Le film démarre pourtant bien, avec une intrigue qui accroche. On pense entrer dans une enquête solide, un peu trouble, avec ce qu’il faut de mystère. Mais très vite, le scénario montre ses limites : l’histoire est simpliste, les rebondissements sont prévisibles et certaines incohérences finissent par casser l’intérêt. On a l’impression que le film promet quelque chose… sans jamais vraiment le développer.

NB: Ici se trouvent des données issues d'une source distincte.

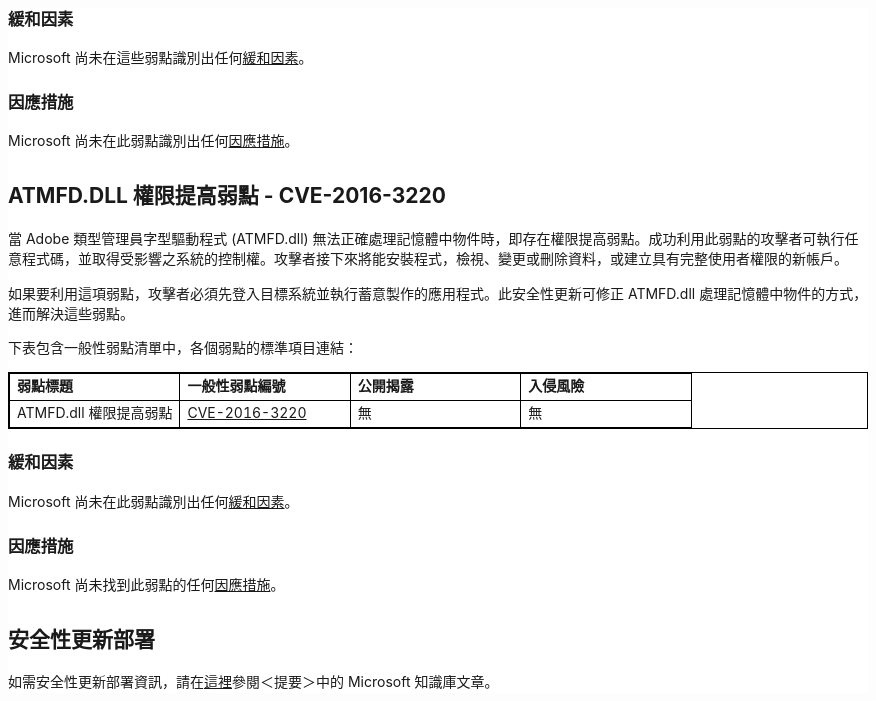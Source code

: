 ### 緩和因素
  
Microsoft 尚未在這些弱點識別出任何[緩和因素](https://technet.microsoft.com/zh-tw/library/security/dn848375.aspx)。
  
### 因應措施
  
Microsoft 尚未在此弱點識別出任何[因應措施](https://technet.microsoft.com/zh-tw/library/security/dn848375.aspx)。
  
ATMFD.DLL 權限提高弱點 - CVE-2016-3220  
--------------------------------------
  
當 Adobe 類型管理員字型驅動程式 (ATMFD.dll) 無法正確處理記憶體中物件時，即存在權限提高弱點。成功利用此弱點的攻擊者可執行任意程式碼，並取得受影響之系統的控制權。攻擊者接下來將能安裝程式，檢視、變更或刪除資料，或建立具有完整使用者權限的新帳戶。
  
如果要利用這項弱點，攻擊者必須先登入目標系統並執行蓄意製作的應用程式。此安全性更新可修正 ATMFD.dll 處理記憶體中物件的方式，進而解決這些弱點。
  
下表包含一般性弱點清單中，各個弱點的標準項目連結：

 
<table style="border:1px solid black;">
<colgroup>
<col width="25%" />
<col width="25%" />
<col width="25%" />
<col width="25%" />
</colgroup>
<tbody>
<tr class="odd">
<td style="border:1px solid black;"><strong>弱點標題</strong></td>
<td style="border:1px solid black;"><strong>一般性弱點編號</strong></td>
<td style="border:1px solid black;"><strong>公開揭露</strong></td>
<td style="border:1px solid black;"><strong>入侵風險</strong></td>
</tr>
<tr class="even">
<td style="border:1px solid black;">ATMFD.dll 權限提高弱點</td>
<td style="border:1px solid black;"><a href="http://www.cve.mitre.org/cgi-bin/cvename.cgi?name=cve-2016-3220">CVE-2016-3220</a></td>
<td style="border:1px solid black;">無</td>
<td style="border:1px solid black;">無</td>
</tr>
</tbody>
</table>
  
### 緩和因素
  
Microsoft 尚未在此弱點識別出任何[緩和因素](https://technet.microsoft.com/zh-tw/library/security/dn848375.aspx)。
  
### 因應措施
  
Microsoft 尚未找到此弱點的任何[因應措施](https://technet.microsoft.com/zh-tw/library/security/dn848375.aspx)。
  
安全性更新部署  
--------------
  
<span id="sectionToggle4"></span>
如需安全性更新部署資訊，請在[這裡](#kbarticle)參閱＜提要＞中的 Microsoft 知識庫文章。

Côté mise en scène, Serge Leroy reste étonnamment plat. Le découpage manque de rythme, les scènes s’étirent inutilement, et le montage ne crée jamais de vraie tension. Résultat : un film lent, presque engourdi, qui peine à maintenir l’attention.
Les acteurs, eux, font le travail. Michel Constantin est fidèle à lui-même, sobre et efficace, tandis que Adolfo Celi apporte un peu de présence et de relief. Mais même eux ne peuvent pas sauver un ensemble aussi bancal.
La musique, enfin, n’aide pas : trop présente, mal utilisée, elle finit par alourdir encore davantage un film déjà peu dynamique.
Au final, Le Mataf ressemble à un polar qu’on a déjà vu cent fois, sans jamais retrouver ce qui fait le sel du genre : tension, rythme et surprise. Dommage, parce qu’il y avait un vrai point de départ. Mais le film reste bloqué au stade de l’intention.
Serge Leroy était surtout reconnu pour ses polars sombres et efficaces dans les années 70, mais Le Mataf est souvent considéré comme l’un de ses films les plus faibles. Quant à Adolfo Celi, il tournait à l’époque énormément en Europe, acceptant parfois des rôles secondaires dans des productions françaises, ce qui explique sa présence un peu inattendue ici.